MATERIAL PROVIDED>

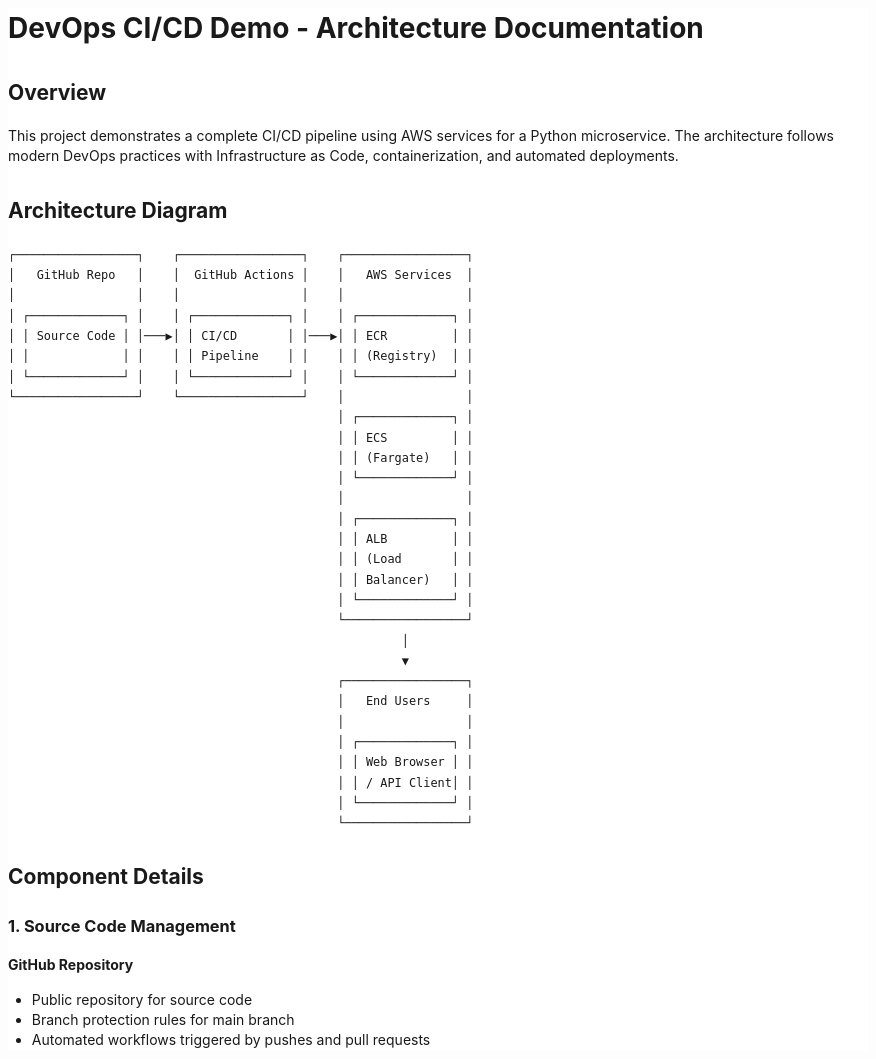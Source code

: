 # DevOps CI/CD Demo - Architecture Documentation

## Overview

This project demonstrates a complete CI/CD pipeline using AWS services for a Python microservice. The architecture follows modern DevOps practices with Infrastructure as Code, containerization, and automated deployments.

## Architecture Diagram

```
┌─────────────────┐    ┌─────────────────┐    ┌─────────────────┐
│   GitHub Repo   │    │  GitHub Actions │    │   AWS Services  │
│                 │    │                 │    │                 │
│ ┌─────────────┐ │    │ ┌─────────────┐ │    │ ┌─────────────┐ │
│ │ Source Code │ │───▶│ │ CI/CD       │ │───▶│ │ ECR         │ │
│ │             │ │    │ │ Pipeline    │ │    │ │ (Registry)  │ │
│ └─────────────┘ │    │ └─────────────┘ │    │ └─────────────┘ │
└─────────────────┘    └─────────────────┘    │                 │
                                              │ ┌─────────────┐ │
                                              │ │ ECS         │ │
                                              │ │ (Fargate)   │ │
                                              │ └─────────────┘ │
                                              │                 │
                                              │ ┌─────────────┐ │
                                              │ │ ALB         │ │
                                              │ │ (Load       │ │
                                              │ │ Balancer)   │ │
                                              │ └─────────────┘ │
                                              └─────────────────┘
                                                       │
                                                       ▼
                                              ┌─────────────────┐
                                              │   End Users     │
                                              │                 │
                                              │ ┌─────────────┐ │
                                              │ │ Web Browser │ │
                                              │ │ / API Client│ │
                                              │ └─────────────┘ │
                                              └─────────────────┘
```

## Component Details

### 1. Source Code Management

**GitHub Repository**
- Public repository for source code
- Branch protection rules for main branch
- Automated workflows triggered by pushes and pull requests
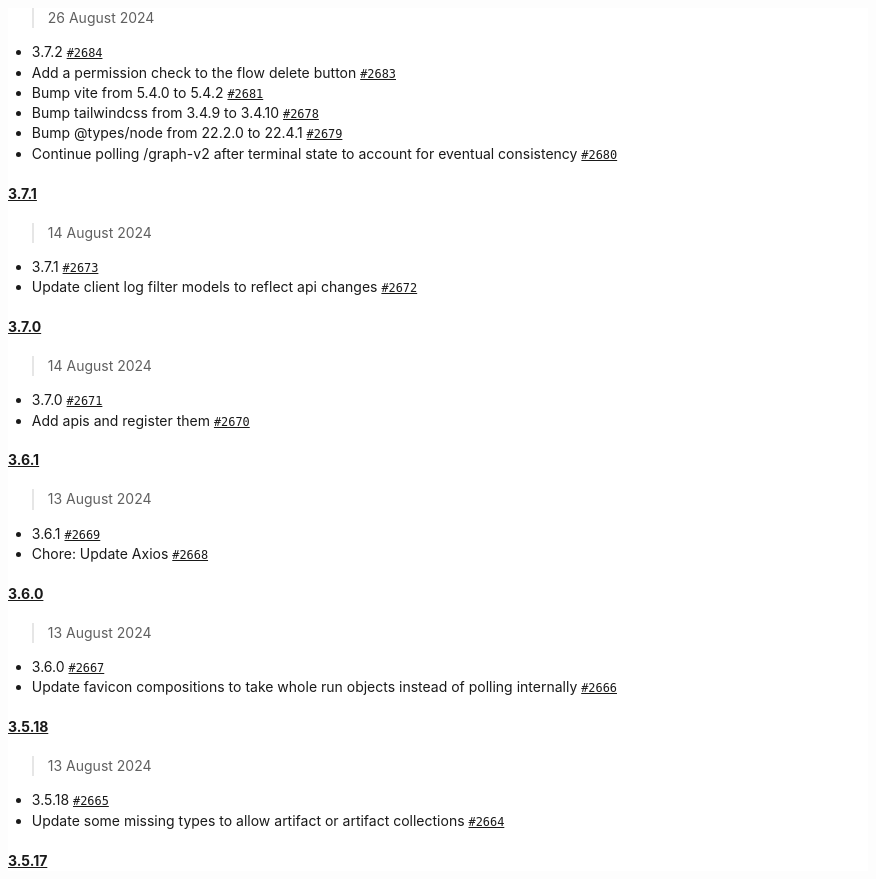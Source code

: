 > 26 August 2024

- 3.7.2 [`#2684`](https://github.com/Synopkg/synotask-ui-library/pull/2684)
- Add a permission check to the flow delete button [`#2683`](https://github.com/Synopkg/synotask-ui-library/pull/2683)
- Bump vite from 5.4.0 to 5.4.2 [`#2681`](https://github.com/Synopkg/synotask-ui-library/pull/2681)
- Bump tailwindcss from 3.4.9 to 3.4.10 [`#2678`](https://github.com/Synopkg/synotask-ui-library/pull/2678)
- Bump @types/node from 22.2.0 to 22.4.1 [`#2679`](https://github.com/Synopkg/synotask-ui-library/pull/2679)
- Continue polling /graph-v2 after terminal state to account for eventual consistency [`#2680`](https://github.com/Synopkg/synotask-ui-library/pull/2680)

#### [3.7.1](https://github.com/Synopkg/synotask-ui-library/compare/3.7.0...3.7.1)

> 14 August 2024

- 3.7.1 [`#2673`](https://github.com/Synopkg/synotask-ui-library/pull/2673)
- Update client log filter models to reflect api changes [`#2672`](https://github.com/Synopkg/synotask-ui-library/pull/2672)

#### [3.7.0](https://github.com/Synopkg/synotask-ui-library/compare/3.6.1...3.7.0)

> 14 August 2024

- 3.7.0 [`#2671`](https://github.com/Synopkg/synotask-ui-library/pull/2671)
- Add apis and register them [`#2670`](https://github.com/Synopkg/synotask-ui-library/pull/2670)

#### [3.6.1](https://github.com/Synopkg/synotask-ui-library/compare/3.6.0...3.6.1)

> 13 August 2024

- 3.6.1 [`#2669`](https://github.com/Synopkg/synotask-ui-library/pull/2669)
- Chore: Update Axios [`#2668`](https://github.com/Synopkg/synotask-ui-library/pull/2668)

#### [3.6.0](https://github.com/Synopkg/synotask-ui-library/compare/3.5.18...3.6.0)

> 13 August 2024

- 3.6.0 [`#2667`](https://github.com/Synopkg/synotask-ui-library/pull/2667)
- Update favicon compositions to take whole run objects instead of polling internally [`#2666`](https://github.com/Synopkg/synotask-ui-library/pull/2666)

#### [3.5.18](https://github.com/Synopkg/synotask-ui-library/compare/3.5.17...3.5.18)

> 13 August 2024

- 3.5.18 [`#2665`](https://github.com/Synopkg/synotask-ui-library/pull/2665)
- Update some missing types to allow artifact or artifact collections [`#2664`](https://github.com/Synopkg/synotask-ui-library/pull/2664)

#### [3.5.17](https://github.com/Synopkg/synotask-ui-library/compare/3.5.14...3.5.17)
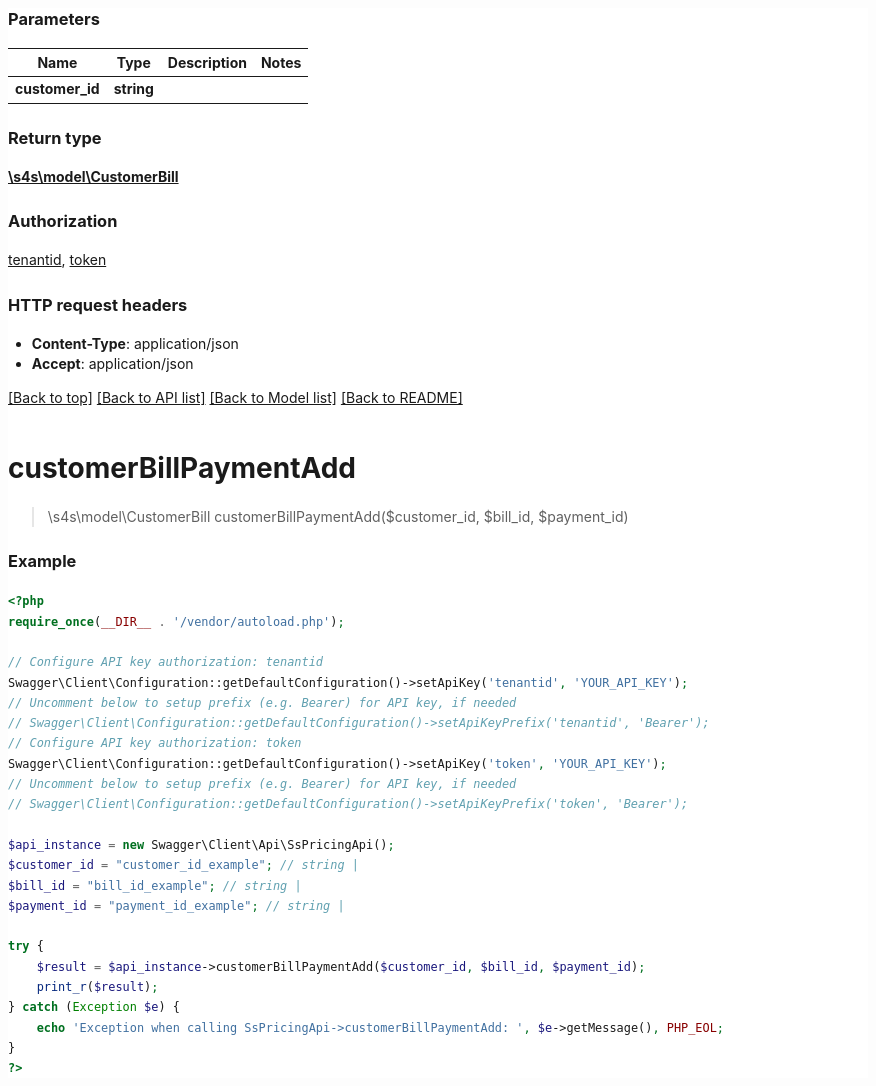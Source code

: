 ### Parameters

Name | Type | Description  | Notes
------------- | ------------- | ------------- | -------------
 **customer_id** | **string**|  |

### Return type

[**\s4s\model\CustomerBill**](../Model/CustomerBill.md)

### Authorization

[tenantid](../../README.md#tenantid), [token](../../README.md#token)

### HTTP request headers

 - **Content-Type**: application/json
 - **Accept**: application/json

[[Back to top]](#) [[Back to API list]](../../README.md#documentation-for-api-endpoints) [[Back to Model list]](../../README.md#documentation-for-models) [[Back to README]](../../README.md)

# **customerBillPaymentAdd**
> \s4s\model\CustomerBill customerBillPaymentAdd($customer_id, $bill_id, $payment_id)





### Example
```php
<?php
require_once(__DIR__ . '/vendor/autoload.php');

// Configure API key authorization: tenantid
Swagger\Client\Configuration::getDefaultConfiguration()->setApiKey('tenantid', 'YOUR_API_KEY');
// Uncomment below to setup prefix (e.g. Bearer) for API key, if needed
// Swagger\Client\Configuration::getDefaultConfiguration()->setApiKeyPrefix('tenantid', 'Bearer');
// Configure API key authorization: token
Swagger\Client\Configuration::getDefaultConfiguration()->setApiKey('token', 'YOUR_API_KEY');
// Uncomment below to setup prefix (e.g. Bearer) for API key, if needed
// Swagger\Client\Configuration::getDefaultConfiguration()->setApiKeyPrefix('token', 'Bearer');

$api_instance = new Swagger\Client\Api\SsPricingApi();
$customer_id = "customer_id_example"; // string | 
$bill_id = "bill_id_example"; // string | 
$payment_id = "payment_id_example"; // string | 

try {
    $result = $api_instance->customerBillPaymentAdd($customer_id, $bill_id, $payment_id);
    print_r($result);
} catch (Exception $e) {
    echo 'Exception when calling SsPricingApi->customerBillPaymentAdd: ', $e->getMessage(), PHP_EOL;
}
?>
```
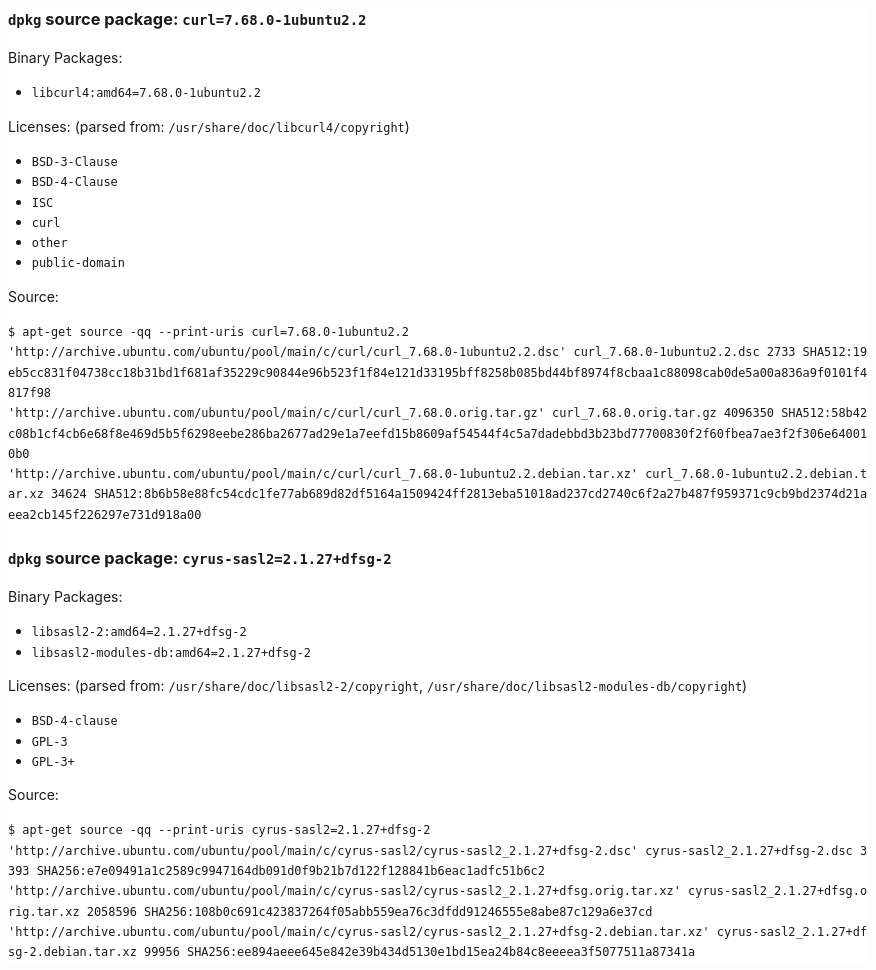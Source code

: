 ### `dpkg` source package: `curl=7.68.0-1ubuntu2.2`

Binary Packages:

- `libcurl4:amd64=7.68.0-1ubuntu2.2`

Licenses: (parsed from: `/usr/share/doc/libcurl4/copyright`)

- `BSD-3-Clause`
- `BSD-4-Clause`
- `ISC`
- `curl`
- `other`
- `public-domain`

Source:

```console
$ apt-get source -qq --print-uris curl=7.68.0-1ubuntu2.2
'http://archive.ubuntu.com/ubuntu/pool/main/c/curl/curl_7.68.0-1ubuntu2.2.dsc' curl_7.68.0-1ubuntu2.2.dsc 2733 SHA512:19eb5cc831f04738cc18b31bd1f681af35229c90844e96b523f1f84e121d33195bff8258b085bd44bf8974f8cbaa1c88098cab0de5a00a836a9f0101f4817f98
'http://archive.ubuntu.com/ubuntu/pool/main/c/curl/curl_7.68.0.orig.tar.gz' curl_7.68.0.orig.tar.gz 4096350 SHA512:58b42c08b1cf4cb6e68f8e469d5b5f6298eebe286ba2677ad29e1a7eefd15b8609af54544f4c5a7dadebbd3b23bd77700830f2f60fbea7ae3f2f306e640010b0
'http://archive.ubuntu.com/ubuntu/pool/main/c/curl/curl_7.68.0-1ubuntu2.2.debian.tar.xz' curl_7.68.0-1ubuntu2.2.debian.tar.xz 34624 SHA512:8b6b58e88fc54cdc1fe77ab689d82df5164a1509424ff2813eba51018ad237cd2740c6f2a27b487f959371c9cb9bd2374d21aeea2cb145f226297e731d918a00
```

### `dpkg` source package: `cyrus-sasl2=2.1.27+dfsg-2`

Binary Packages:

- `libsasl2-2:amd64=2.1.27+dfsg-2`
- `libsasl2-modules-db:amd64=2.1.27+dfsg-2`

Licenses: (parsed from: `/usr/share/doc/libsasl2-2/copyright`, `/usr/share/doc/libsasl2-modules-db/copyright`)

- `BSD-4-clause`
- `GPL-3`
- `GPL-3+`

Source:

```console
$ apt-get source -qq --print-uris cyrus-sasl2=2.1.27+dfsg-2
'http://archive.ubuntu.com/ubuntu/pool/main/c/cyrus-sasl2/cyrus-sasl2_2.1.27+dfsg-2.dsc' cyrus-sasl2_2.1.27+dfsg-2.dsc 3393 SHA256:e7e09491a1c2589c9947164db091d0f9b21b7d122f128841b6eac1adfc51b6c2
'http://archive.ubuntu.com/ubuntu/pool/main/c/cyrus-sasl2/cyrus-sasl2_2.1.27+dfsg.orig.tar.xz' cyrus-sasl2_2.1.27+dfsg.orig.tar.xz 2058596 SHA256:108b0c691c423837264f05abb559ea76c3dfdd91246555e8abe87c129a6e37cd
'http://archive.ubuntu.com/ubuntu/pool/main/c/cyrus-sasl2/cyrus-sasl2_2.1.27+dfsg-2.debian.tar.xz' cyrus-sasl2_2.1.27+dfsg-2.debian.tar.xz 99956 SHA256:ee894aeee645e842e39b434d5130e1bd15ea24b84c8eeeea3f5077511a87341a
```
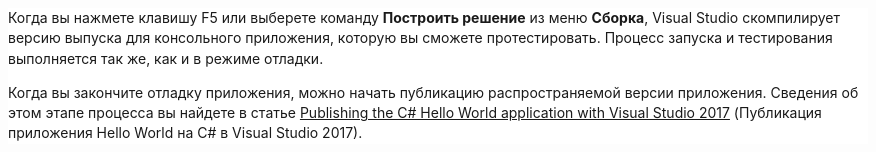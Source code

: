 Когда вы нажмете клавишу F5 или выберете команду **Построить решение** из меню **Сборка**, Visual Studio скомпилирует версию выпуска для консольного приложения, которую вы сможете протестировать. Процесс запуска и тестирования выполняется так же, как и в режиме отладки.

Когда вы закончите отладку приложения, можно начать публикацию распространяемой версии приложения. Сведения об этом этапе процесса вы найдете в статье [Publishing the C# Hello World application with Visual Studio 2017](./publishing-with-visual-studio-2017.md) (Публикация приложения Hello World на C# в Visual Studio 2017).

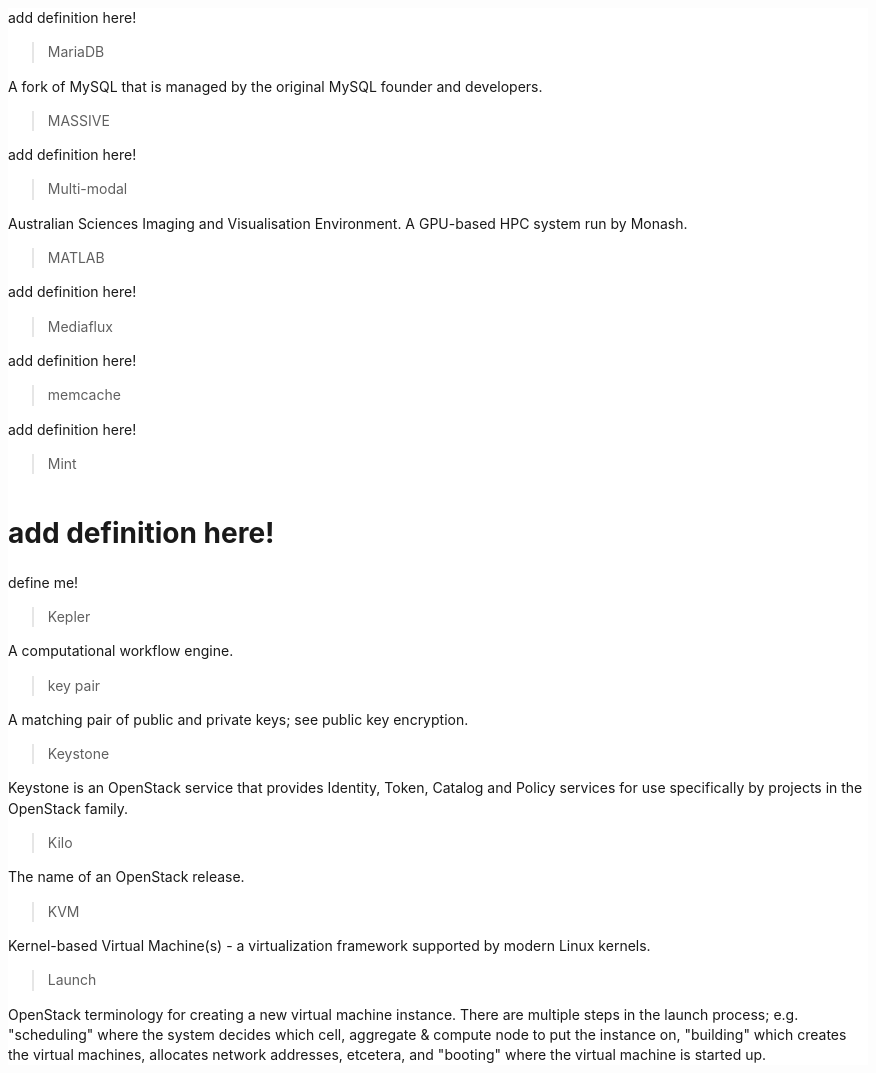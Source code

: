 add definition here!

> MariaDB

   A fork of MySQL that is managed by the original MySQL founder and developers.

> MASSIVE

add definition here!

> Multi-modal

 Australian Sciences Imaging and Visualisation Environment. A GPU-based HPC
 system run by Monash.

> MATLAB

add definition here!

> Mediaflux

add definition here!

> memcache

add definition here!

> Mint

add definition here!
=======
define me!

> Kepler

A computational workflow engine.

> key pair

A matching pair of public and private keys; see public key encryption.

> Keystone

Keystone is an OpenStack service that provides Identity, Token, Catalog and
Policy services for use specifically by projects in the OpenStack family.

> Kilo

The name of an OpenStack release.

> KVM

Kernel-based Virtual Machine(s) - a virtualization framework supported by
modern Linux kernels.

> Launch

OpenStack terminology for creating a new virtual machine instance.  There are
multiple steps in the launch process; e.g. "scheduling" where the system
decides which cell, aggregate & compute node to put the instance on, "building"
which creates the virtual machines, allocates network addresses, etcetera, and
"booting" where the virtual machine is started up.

WORK TO COMPLETE>
The number of lines in this listing that hold "polling" is the only answer required.

WRITTEN REPLY>
2